My thoughts on the comparison between my stereo cartridge (Ortofon A90) and the Shelter 501 II are below, but there are a number of variables including arm tube material, output and price point that make a strict comparison not valid, but the intent was to compare and contrast a stereo vs. a mono cartridge playing mono records, i.e. is there anything to all the fuss about mono records with mono cartridges?
Mono Music used as a reference:
John Coltrane Blue Train Blue Note Mono 33 rpm re-issue by Music Matters MMBLP-1577
Howard Rumsey’s Lighthouse All-Stars Vol. 6 – 1955 mono recording. The album was recorded at the Lighthouse jazz club on the pier in Redondo Beach, California.
Bob Brookmeyer And Friends, Stan Getz, Herbie Hancock, Ron Carter, Gary Burton and Elvin Jones. Columbia Records CL 2237 recorded in 1964.
Ortofon observations: Circle of sound mostly within and between the speakers. On the Coltrane album the sax was clear and central, nice cymbals and bass. The drums and piano appeared to be recessed, but fairly well defined. The Rumsey album had a more open sound with the music extending slightly beyond the speakers with the drums and piano being better defined. The bass is somewhat muddy, but the instruments seem to be interspersed on top of each other.
Shelter observations: With both the Coltrane and Rumsey albums I heard very good tonal make-up of the mid-range, nice highs, and good attack with the drums and piano. The bass has good weight and presence to it, but not quite as well defined as the Ortofon. The Brookmeyer album sounded great with both cartridges, but shined with the Shelter cartridge. You can hear the saxophonist’s (Stan Getz) breathing and the pad strike as the sax is being played – awesome! Additionally, it appeared that the Shelter was able to put a little more space between the instruments. Overall the there is an organic, natural tone to the Shelter cartridge that is engaging and draws you into the music.
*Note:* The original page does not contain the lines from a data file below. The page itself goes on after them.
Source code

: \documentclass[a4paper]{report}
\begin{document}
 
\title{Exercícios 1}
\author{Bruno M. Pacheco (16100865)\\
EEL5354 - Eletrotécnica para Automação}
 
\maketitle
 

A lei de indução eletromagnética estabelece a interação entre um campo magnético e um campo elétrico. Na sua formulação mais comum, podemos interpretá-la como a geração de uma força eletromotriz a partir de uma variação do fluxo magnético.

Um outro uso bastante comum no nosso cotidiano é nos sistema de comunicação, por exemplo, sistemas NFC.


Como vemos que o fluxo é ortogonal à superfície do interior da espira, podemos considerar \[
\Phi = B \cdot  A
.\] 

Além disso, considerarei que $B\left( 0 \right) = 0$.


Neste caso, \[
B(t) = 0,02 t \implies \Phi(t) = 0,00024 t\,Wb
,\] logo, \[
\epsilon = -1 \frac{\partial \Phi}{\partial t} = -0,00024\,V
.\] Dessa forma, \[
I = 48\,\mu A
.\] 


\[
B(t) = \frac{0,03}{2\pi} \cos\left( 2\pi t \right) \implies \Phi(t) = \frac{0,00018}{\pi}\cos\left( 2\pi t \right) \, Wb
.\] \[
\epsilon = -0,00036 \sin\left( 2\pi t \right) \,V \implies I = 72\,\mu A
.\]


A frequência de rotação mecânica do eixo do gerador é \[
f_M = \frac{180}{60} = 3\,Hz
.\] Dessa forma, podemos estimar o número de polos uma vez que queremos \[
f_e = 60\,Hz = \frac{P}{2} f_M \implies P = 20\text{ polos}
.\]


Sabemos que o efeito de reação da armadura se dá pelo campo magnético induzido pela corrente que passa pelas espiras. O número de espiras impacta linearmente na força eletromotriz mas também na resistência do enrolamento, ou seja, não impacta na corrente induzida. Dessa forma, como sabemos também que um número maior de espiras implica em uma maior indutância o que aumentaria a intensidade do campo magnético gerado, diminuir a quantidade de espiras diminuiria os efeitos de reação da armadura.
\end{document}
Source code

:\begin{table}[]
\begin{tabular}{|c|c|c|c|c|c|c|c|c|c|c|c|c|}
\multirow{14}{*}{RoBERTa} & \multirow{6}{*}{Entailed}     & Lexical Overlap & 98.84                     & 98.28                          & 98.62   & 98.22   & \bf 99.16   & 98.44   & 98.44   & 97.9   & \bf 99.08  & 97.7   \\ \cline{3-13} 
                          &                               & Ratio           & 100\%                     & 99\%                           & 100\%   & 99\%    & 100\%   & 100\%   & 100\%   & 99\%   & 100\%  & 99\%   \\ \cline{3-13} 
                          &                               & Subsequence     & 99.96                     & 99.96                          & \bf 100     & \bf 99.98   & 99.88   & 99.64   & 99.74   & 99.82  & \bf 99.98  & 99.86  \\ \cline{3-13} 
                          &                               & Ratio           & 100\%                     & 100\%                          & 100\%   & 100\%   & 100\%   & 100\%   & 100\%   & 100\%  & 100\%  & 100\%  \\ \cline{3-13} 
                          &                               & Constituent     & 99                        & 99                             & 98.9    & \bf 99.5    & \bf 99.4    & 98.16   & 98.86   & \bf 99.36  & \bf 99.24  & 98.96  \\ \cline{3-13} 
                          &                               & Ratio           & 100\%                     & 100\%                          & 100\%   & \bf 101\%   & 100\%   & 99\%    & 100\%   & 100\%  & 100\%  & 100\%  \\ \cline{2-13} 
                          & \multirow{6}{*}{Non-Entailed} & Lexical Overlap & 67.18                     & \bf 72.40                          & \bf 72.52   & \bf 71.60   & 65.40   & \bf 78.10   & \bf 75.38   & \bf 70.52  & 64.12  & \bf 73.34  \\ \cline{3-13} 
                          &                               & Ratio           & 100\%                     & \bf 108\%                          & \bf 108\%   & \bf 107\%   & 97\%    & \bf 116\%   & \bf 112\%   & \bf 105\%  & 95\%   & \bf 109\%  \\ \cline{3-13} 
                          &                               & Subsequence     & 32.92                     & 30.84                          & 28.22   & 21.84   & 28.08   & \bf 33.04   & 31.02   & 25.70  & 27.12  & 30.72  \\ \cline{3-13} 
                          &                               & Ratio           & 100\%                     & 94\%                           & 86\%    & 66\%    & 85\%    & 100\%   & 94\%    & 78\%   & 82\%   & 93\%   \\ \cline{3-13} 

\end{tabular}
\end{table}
While I still have some work to do to get the best out of the Shelter through the Aesthetix phono stage, I’m enjoying this new facet of my system and the music produced from the mono recordings. So much so that I just ordered John Coltrane The Atlantic Years in Mono box set and I think Santa may be bringing me a Beatles mono box set.
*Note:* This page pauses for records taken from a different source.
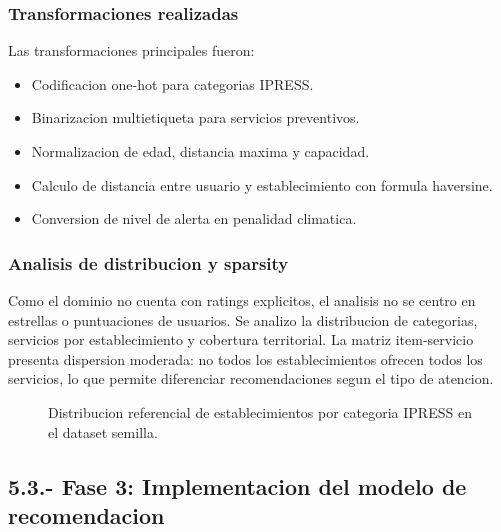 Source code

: \documentclass[12pt,a4paper]{article}
\begin{document}
\subsubsection{Transformaciones realizadas}
Las transformaciones principales fueron:

\begin{itemize}[leftmargin=*]
  \item Codificacion one-hot para categorias IPRESS.
  \item Binarizacion multietiqueta para servicios preventivos.
  \item Normalizacion de edad, distancia maxima y capacidad.
  \item Calculo de distancia entre usuario y establecimiento con formula haversine.
  \item Conversion de nivel de alerta en penalidad climatica.
\end{itemize}

\subsubsection{Analisis de distribucion y sparsity}
Como el dominio no cuenta con ratings explicitos, el analisis no se centro en estrellas o puntuaciones de usuarios. Se analizo la distribucion de categorias, servicios por establecimiento y cobertura territorial. La matriz item-servicio presenta dispersion moderada: no todos los establecimientos ofrecen todos los servicios, lo que permite diferenciar recomendaciones segun el tipo de atencion.

\begin{figure}[H]
\centering
{}
\caption{Distribucion referencial de establecimientos por categoria IPRESS en el dataset semilla.}
\label{fig:categorias}
\end{figure}

\subsection{5.3.- Fase 3: Implementacion del modelo de recomendacion}
\end{document}
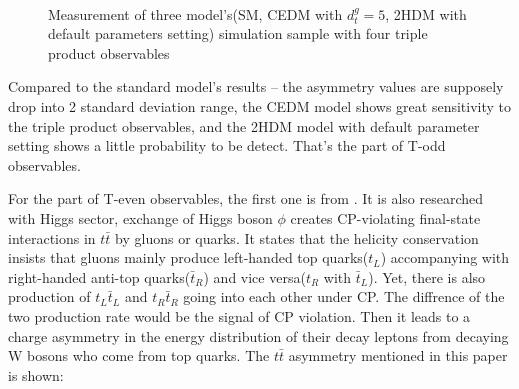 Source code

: 			\FloatBarrier
			\begin{figure}[H]
			\centering
			    \\
			\caption{Measurement of three model's(SM, CEDM with $d_t^g=5$, 2HDM with default parameters setting) simulation sample with four triple product observables}
			\label{Obs:fig:TP_3model}
			\end{figure}
			\FloatBarrier

			Compared to the standard model's results -- the asymmetry values are supposely drop into 2 standard deviation range, the CEDM model shows great sensitivity to the triple product observables, and the 2HDM model with default parameter setting shows a little probability to be detect. That's the part of T-odd observables.

			For the part of T-even observables, the first one is from \cite{PhysRevLett.69.410}. It is also researched with Higgs sector, exchange of Higgs boson $\phi$ creates CP-violating final-state interactions in $t\bar{t}$ by gluons or quarks. It states that the helicity conservation insists that gluons mainly produce left-handed top quarks($t_L$) accompanying with right-handed anti-top quarks($\bar{t}_R$) and vice versa($t_R$ with $\bar{t}_L$). Yet, there is also production of $t_L \bar{t}_L$ and $t_R \bar{t}_R$ going into each other under CP. The diffrence of the two production rate would be the signal of CP violation. Then it leads to a charge asymmetry in the energy distribution of their decay leptons from decaying W bosons who come from top quarks. The $t\bar{t}$ asymmetry mentioned in this paper is shown:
Cartridges being compared:
Ortofon A-90 specs:
Output voltage: 0.270 mV
Channel separation: >22dB
Frequency range: 10Hz to 80kHz
Stylus type: 5/100 special polished nude Ortofon replicant
Tracking force range: 2.3g (2.0 to 2.5g)
Recommended load impedance: >10 ohms
Stylus profile: 0.65 Mil Conical
Weight: 8.1 grams
Recommended Tracking: 1.4-1.8 grams
Recommended Loading: 47k
Frequency Response: 20Hz-20kHz, +/-2dB
Separation: 25dB at 1kHz
VPI Prime turntable, Aesthetix Rhea phono stage, PS Audio BHK Signature Preamp, Conrad Johnson MV60se power amp and Wilson Duette speakers. Interconnects, speaker cables and power cords are primarily synergistic research. Power conditioning with Synergistic Research Power Cell 10 III and a PS Audio Power Plant Premier.